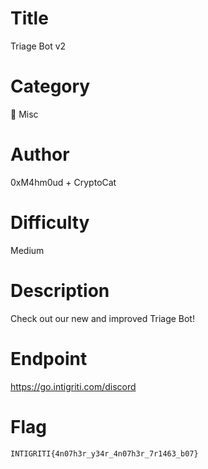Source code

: # Title

Triage Bot v2

# Category

🎲 Misc

# Author

0xM4hm0ud + CryptoCat

# Difficulty

Medium

# Description

Check out our new and improved Triage Bot!

# Endpoint

https://go.intigriti.com/discord

# Flag

`INTIGRITI{4n07h3r_y34r_4n07h3r_7r1463_b07}`
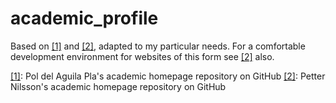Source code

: # academic_profile

Based on [\[1\]][1] and [\[2\]][2], adapted to my particular needs.
For a comfortable development environment for websites of this form see [\[2\]][2] also.

[1]: https://github.com/poldap/poldap.github.io
[2]: https://github.com/pettni/academic_homepage

[\[1\]][1]: Pol del Aguila Pla's academic homepage repository on GitHub
[\[2\]][2]: Petter Nilsson's academic homepage repository on GitHub
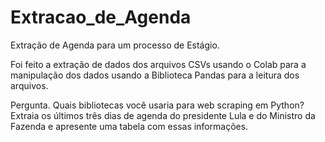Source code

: # Extracao_de_Agenda
Extração de Agenda para um processo de Estágio.

Foi feito a extração de dados dos arquivos CSVs usando o Colab para a manipulação dos dados usando a Biblioteca Pandas para a leitura dos arquivos.

Pergunta. 
Quais bibliotecas você usaria para web scraping em Python?
Extraia os últimos três dias de agenda do presidente Lula e do Ministro da Fazenda e apresente uma tabela com essas informações.
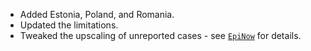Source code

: 
* Added Estonia, Poland, and Romania.
* Updated the limitations.
* Tweaked the upscaling of unreported cases - see [`EpiNow`](https://epiforecasts.io/EpiNow) for details.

▸ Your goal
Output the data exactly. Leave every picture out.

▸ Written response
Source code

: # Title

Triage Bot v2

# Category

🎲 Misc

# Author

0xM4hm0ud + CryptoCat

# Difficulty

Medium

# Description

Check out our new and improved Triage Bot!

# Endpoint

https://go.intigriti.com/discord

# Flag

`INTIGRITI{4n07h3r_y34r_4n07h3r_7r1463_b07}`
Source code

: # academic_profile

Based on [\[1\]][1] and [\[2\]][2], adapted to my particular needs.
For a comfortable development environment for websites of this form see [\[2\]][2] also.

[1]: https://github.com/poldap/poldap.github.io
[2]: https://github.com/pettni/academic_homepage

[\[1\]][1]: Pol del Aguila Pla's academic homepage repository on GitHub
[\[2\]][2]: Petter Nilsson's academic homepage repository on GitHub
Source code

: # Extracao_de_Agenda
Extração de Agenda para um processo de Estágio.

Foi feito a extração de dados dos arquivos CSVs usando o Colab para a manipulação dos dados usando a Biblioteca Pandas para a leitura dos arquivos.

Pergunta. 
Quais bibliotecas você usaria para web scraping em Python?
Extraia os últimos três dias de agenda do presidente Lula e do Ministro da Fazenda e apresente uma tabela com essas informações.
Source code

: 
* Added Estonia, Poland, and Romania.
* Updated the limitations.
* Tweaked the upscaling of unreported cases - see [`EpiNow`](https://epiforecasts.io/EpiNow) for details.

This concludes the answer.